We're going through legal actions now to get GM to buy back our four month old Caddy CTS. It has been a real battle, let me tell you. I tried calling GM and all I got was an offer for a few free oil changes if we decided to keep the car.........total joke IMO. Anyway I can refer you to our law firm. They are licensed in many states but I don't know about yours.

JET


----------



## gto500hp (Nov 13, 2005)

thanks for all the good ideas I will call my lawyer


----------



## xxpontiacgtoxx (Oct 27, 2005)

i woulda been pissed by the second problem u had. yea u gotta report this asap thats obviously not normal.


----------



## Freakzilla (Mar 10, 2005)

My father has been a GM service manager for 30 years. I had him read your concerns, and here is what he had to say:

"The first thing you need to do is contact General Motors, the phone number is in your owners manual. Have your VIN ready, you will talk to a customer relations manager and they will open up a case. Request to have a meeting with your dealerships Area Service Manager. This is the dealerships direct contact with General Motors. In most cases, this person is very reasonable when it comes to service issues. He/she has the authority to repurchase your vechicle if they fill your case warrants it. They can also do other things for you, such as: compensate your for down time by reembursing some of your car payments. They can also extend your warranty, in most cases they will double it. This is what you need to do so that you have the opportunity to negotiate. If you cannot get any where with this, contact your local Better Business Bureau. Every state has different laws when it comes to the Lemon Law. Most states will apply the Lemon Law when your vehicle has down time exceeding 30 days. It can be associated to one or multiple problems. Also, most states offer arbitration hearings. These typically are only binding to the manufacturer. For instance, if the arbitrator ruled in your favor to have GM repurchase your vehicle, they would have to do it. But, say the arbitrator ruled against you, you can still get an attorney and sue General Motors. The nice thing about the arbitration process is that it costs you nothing and you can usually have a hearing within 1 month. In all his years working with General Motors, 100% of the time he finds _General Motors _to be very fair and concerned about the customers. The goal is to have repeat buyers. He would be very surprised if your outcome was unfavorable, if you follow these processes. It will take a little time, but in the end it will be worth it. He has helped many customers over the years with this same sort of problem, and GM has always made it right."

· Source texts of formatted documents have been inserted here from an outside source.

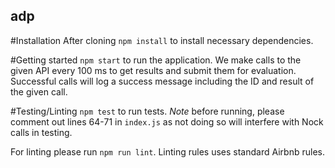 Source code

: ## adp

#Installation
After cloning `npm install` to install necessary dependencies.

#Getting started
`npm start` to run the application. We make calls to the given API every 100 ms to get results and submit them for evaluation. Successful calls will log a success message including the ID and result of the given call.

#Testing/Linting
`npm test` to run tests. *Note* before running, please comment out lines 64-71 in `index.js` as not doing so will interfere with Nock calls in testing.

For linting please run `npm run lint`. Linting rules uses standard Airbnb rules.
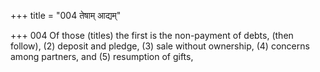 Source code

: +++
title = "004 तेषाम् आद्यम्"

+++
004	Of those (titles) the first is the non-payment of debts, (then follow), (2) deposit and pledge, (3) sale without ownership, (4) concerns among partners, and (5) resumption of gifts, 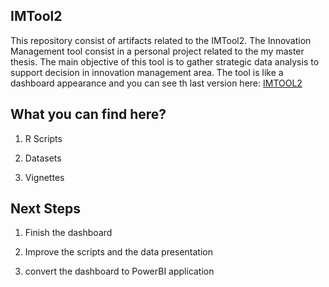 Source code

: ## IMTool2

This repository consist of artifacts related to the IMTool2. The Innovation Management tool consist in a personal project related to the my master thesis. The main objective of this tool is to gather strategic data analysis to support decision in innovation management area. The tool is like a dashboard appearance and you can see th last version here: [IMTOOL2](https://rpubs.com/fabiorocha5150/imtool2)

## What you can find here?

1. R Scripts

2. Datasets

3. Vignettes

## Next Steps

1. Finish the dashboard

2. Improve the scripts and the data presentation

3. convert the dashboard to PowerBI application

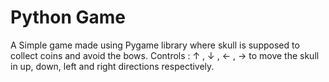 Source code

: # Python Game
A Simple game made using Pygame library where skull is supposed to collect coins and avoid the bows. Controls : &#8593; , &#8595; , &#8592; , &#8594; to move the skull in up, down, left and right directions respectively.
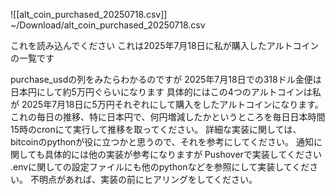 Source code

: ![[alt_coin_purchased_20250718.csv]]
~/Download/alt_coin_purchased_20250718.csv

これを読み込んでください
これは2025年7月18日に私が購入したアルトコインの一覧です

purchase_usdの列をみたらわかるのですが 2025年7月18日での318ドル金便は 日本円にして約5万円ぐらいになります
 具体的にはこの4つのアルトコインは私が 2025年7月18日に5万円それぞれにして購入をしたアルトコインになります。
  これの毎日の推移、特に日本円で、何円増減したかというところを毎日日本時間15時のcronにて実行して推移を取ってください。 詳細な実装に関しては、 bitcoinのpythonが役に立つかと思うので、それを参考にしてください。
   通知に関しても具体的には他の実装が参考になりますが Pushoverで実装してください
   .envに関しての設定ファイルにも他のpythonなどを参照にして実装してください。
    不明点があれば、実装の前にヒアリングをしてください。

I hope this helps. Good luck! Definately let us know how things turn out.


----------



## Boogieman (Sep 25, 2005)

*Bad Car*

Lemon Law!


----------



## Noraku_6.0L (Nov 9, 2005)

big_mike said:


> The car is a lemon, give it back, you have had 3 problems of the same thing happen. By federal law, you can give it back and get another one.


:agree 
I almost went through that with my Bad tranny, then I slaped the dealer with a bad service report and they replaced the whole tranny free of charge.


----------



## gto500hp (Nov 13, 2005)

nice.... I am tring to get them to but it back so I can get an 06. If not I will just trade it in. GM thinks they have done enough for me by replacing my engine I'm just worried what will happen in 5 years if I keep it.


----------



## Holden (Sep 10, 2005)

Freakzilla said:


> My father has been a GM service manager for 30 years. I had him read your concerns, and here is what he had to say:
> 
> "The first thing you need to do is contact General Motors, the phone number is in your owners manual. Have your VIN ready, you will talk to a customer relations manager and they will open up a case. Request to have a meeting with your dealerships Area Service Manager. This is the dealerships direct contact with General Motors. In most cases, this person is very reasonable when it comes to service issues. He/she has the authority to repurchase your vechicle if they fill your case warrants it. They can also do other things for you, such as: compensate your for down time by reembursing some of your car payments. They can also extend your warranty, in most cases they will double it. This is what you need to do so that you have the opportunity to negotiate. If you cannot get any where with this, contact your local Better Business Bureau. Every state has different laws when it comes to the Lemon Law. Most states will apply the Lemon Law when your vehicle has down time exceeding 30 days. It can be associated to one or multiple problems. Also, most states offer arbitration hearings. These typically are only binding to the manufacturer. For instance, if the arbitrator ruled in your favor to have GM repurchase your vehicle, they would have to do it. But, say the arbitrator ruled against you, you can still get an attorney and sue General Motors. The nice thing about the arbitration process is that it costs you nothing and you can usually have a hearing within 1 month. In all his years working with General Motors, 100% of the time he finds _General Motors _to be very fair and concerned about the customers. The goal is to have repeat buyers. He would be very surprised if your outcome was unfavorable, if you follow these processes. It will take a little time, but in the end it will be worth it. He has helped many customers over the years with this same sort of problem, and GM has always made it right."
> 
> I hope this helps. Good luck! Definately let us know how things turn out.


I called the 800# about bad repair and Requested to have a meeting with dealerships Area Service Manager. They said I would have to setup arbitration through BBB and don’t call back.


----------



## SgtGeek (Apr 30, 2005)

Why is your name GTO500HP?


----------



## HotRodGuy (Jan 9, 2006)

******** said:


> The car is a lemon, give it back, you have had 3 problems of the same thing happen. By federal law, you can give it back and get another one.



plus it sounds like the car was in the shop for more then 30 consecutive days. I'd be talking to GM and getting a new car, or getting my money back and getting a different car

edit: just noticed this is a very old thread


----------